La massa d’acqua, ghiaccio e fango ha travolto e cancellato intere comunità lungo le valli dei fiumi Trishuli e Bhote Koshi, distruggendo strade principali, ponti ed impianti idroelettrici.
Il bilancio aggiornato: morti e dispersi
Il conteggio dei danni e delle perdite umane continua ad aggravarsi e a oscillare a causa dell’isolamento di molte zone montane
Le vittime accertate
I corpi recuperati dai soccorritori stanno raggiungendo quota 500 tra il territorio nepalese e quello tibetano.

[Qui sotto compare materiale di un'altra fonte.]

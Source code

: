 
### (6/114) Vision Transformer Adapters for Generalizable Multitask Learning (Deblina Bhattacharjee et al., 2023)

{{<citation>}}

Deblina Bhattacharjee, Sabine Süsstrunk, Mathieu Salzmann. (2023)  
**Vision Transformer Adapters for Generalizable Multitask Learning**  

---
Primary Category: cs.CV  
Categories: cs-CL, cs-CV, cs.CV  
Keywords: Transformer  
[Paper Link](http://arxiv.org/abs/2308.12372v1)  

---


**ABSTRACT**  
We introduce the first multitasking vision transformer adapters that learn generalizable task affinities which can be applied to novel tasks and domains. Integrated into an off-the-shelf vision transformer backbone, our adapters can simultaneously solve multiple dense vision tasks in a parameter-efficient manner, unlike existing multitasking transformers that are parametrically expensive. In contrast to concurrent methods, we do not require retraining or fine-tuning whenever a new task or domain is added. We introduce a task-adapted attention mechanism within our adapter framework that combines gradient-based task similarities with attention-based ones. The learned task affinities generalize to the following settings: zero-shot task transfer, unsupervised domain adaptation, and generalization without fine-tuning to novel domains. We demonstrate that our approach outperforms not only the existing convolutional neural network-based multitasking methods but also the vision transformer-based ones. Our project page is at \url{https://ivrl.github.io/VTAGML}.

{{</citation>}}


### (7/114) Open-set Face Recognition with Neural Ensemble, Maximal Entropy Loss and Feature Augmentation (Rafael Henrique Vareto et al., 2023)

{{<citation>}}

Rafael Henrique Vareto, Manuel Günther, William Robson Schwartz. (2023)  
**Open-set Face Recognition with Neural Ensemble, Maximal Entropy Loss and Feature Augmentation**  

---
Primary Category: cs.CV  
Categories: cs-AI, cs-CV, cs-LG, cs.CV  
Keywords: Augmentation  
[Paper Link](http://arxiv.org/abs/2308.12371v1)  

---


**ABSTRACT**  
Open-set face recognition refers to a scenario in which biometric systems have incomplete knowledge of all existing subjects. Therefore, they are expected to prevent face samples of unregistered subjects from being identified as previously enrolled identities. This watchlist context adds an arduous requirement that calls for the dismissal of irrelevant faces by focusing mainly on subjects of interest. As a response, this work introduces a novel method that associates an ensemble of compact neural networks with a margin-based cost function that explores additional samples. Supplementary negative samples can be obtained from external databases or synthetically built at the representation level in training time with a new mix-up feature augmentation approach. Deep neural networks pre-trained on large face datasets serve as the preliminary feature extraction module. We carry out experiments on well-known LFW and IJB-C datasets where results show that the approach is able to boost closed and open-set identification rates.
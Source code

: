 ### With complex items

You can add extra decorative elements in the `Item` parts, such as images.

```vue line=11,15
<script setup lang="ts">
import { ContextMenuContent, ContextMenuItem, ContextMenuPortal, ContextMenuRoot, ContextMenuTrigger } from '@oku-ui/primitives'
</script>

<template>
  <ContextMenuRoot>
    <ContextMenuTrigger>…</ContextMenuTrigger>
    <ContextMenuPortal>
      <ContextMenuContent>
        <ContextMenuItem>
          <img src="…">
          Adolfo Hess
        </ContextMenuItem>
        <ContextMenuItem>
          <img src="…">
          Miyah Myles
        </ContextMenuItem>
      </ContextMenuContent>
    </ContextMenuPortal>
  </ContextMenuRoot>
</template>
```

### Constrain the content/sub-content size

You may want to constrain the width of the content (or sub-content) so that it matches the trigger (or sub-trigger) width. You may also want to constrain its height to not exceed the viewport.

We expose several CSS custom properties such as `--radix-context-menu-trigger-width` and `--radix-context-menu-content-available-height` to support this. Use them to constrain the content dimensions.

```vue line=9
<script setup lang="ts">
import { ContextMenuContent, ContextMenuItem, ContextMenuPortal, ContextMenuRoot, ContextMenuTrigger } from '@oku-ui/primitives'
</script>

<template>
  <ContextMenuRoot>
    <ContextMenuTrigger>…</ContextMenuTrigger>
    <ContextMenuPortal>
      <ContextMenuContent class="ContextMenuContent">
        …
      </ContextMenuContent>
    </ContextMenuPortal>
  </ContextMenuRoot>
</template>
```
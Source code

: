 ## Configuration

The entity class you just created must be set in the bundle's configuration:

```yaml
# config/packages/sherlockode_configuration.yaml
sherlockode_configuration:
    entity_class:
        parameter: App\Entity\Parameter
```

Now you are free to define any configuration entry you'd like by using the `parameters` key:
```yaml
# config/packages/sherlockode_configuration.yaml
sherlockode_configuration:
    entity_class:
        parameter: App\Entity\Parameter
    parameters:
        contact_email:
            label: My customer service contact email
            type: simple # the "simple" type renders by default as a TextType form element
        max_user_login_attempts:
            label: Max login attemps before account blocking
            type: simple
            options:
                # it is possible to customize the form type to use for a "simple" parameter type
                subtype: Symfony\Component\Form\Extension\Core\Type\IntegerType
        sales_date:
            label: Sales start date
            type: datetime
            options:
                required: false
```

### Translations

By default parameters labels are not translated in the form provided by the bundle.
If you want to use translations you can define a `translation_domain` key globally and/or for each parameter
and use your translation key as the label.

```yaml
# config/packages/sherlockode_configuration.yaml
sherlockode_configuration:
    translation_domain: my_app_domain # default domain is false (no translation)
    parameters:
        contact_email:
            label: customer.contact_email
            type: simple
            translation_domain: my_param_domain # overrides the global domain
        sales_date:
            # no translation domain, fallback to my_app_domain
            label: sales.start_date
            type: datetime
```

Le persone disperse, la possibile ecatombe dei turisti stranieri
Tra Nepal e Tibet si contano oltre 1.400 dispersi in totale. Di questi, si stima che più di 500 siano turisti stranieri e visitatori rimasti bloccati lungo i percorsi di trekking verso il Kailash Mansarovar o nella valle di Rasuwa.
La situazione degli italiani e le verifiche della Farnesina
Il bilancio dei connazionali
Restano attualmente tre gli italiani ufficialmente dispersi e non ancora rintracciabili dopo l’ondata d’urto.
Gli identificati
Tra le persone irreperibili figura Marco Ratto, cinquantenne ligure ed esponente di una storica famiglia di orafi di Rapallo, e una coppia di connazionali (Valentina Piccinini e Stefano Lotumolo).
Gli interventi di soccorso
Su disposizione del ministro degli Esteri Antonio Tajani, l’Ambasciata italiana a New Delhi ha inviato personale a Kathmandu per potenziare l’assistenza sul posto.
Contestualmente, altri connazionali rimasti bloccati dall’interruzione della viabilità — tra cui due turisti bresciani tratti in salvo dai militari nepalesi — sono già stati messi in sicurezza.
Le ricerche via terra e con l’ausilio di elicotteri e droni prosegue a pieno ritmo, sebbene sia forte il timore di nuove possibili esondazioni e smottamenti nella regione.